=== Section Start ===

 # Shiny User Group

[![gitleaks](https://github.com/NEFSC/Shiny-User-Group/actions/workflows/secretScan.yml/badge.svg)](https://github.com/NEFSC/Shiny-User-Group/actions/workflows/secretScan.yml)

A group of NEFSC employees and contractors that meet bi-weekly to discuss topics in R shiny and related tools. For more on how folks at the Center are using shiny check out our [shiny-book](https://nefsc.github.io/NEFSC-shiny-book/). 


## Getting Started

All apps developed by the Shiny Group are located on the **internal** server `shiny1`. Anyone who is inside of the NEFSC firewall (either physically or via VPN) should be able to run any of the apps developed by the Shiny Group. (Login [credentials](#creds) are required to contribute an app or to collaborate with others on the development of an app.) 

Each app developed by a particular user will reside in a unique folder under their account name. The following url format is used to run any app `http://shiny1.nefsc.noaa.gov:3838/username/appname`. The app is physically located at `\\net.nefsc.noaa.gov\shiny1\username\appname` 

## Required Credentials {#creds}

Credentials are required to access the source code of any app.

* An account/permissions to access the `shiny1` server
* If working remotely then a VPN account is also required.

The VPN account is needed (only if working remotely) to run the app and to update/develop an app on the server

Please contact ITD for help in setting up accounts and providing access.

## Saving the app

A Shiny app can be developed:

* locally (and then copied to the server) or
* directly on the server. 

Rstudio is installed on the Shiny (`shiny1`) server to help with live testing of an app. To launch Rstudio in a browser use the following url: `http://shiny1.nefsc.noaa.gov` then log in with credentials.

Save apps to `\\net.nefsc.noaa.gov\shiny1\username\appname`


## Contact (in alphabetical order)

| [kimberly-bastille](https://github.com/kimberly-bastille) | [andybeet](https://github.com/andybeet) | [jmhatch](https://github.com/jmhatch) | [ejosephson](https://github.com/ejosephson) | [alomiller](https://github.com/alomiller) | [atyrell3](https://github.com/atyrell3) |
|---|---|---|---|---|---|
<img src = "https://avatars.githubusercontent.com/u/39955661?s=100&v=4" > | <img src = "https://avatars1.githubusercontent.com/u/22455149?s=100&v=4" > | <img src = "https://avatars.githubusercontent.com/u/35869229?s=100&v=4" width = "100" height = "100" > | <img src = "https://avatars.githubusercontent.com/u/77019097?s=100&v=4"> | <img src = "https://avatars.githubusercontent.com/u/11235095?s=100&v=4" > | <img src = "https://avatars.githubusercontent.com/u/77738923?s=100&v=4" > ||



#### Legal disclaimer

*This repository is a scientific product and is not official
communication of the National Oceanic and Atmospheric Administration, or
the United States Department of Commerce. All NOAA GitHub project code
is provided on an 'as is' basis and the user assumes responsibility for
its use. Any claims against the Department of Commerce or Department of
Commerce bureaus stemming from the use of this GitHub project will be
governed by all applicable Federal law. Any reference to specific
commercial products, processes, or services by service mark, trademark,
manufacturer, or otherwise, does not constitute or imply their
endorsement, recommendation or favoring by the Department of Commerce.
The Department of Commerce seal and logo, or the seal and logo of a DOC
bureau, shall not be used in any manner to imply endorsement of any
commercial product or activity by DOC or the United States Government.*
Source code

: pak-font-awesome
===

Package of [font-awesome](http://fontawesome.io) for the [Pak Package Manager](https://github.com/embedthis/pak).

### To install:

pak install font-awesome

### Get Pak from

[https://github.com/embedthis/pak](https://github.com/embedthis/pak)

=== Section End ===

→ The task: The records above must be retyped in full, exactly.

→ Solved problem:
 # Shiny User Group

[![gitleaks](https://github.com/NEFSC/Shiny-User-Group/actions/workflows/secretScan.yml/badge.svg)](https://github.com/NEFSC/Shiny-User-Group/actions/workflows/secretScan.yml)

A group of NEFSC employees and contractors that meet bi-weekly to discuss topics in R shiny and related tools. For more on how folks at the Center are using shiny check out our [shiny-book](https://nefsc.github.io/NEFSC-shiny-book/). 


## Getting Started

All apps developed by the Shiny Group are located on the **internal** server `shiny1`. Anyone who is inside of the NEFSC firewall (either physically or via VPN) should be able to run any of the apps developed by the Shiny Group. (Login [credentials](#creds) are required to contribute an app or to collaborate with others on the development of an app.) 

Each app developed by a particular user will reside in a unique folder under their account name. The following url format is used to run any app `http://shiny1.nefsc.noaa.gov:3838/username/appname`. The app is physically located at `\\net.nefsc.noaa.gov\shiny1\username\appname` 

## Required Credentials {#creds}

Credentials are required to access the source code of any app.

* An account/permissions to access the `shiny1` server
* If working remotely then a VPN account is also required.

The VPN account is needed (only if working remotely) to run the app and to update/develop an app on the server

Please contact ITD for help in setting up accounts and providing access.

## Saving the app

A Shiny app can be developed:

* locally (and then copied to the server) or
* directly on the server. 

Rstudio is installed on the Shiny (`shiny1`) server to help with live testing of an app. To launch Rstudio in a browser use the following url: `http://shiny1.nefsc.noaa.gov` then log in with credentials.

Save apps to `\\net.nefsc.noaa.gov\shiny1\username\appname`


## Contact (in alphabetical order)

| [kimberly-bastille](https://github.com/kimberly-bastille) | [andybeet](https://github.com/andybeet) | [jmhatch](https://github.com/jmhatch) | [ejosephson](https://github.com/ejosephson) | [alomiller](https://github.com/alomiller) | [atyrell3](https://github.com/atyrell3) |
|---|---|---|---|---|---|
<img src = "https://avatars.githubusercontent.com/u/39955661?s=100&v=4" > | <img src = "https://avatars1.githubusercontent.com/u/22455149?s=100&v=4" > | <img src = "https://avatars.githubusercontent.com/u/35869229?s=100&v=4" width = "100" height = "100" > | <img src = "https://avatars.githubusercontent.com/u/77019097?s=100&v=4"> | <img src = "https://avatars.githubusercontent.com/u/11235095?s=100&v=4" > | <img src = "https://avatars.githubusercontent.com/u/77738923?s=100&v=4" > ||



#### Legal disclaimer

*This repository is a scientific product and is not official
communication of the National Oceanic and Atmospheric Administration, or
the United States Department of Commerce. All NOAA GitHub project code
is provided on an 'as is' basis and the user assumes responsibility for
its use. Any claims against the Department of Commerce or Department of
Commerce bureaus stemming from the use of this GitHub project will be
governed by all applicable Federal law. Any reference to specific
commercial products, processes, or services by service mark, trademark,
manufacturer, or otherwise, does not constitute or imply their
endorsement, recommendation or favoring by the Department of Commerce.
The Department of Commerce seal and logo, or the seal and logo of a DOC
bureau, shall not be used in any manner to imply endorsement of any
commercial product or activity by DOC or the United States Government.*
Source code

: pak-font-awesome
===

Package of [font-awesome](http://fontawesome.io) for the [Pak Package Manager](https://github.com/embedthis/pak).

### To install:

pak install font-awesome

### Get Pak from

[https://github.com/embedthis/pak](https://github.com/embedthis/pak)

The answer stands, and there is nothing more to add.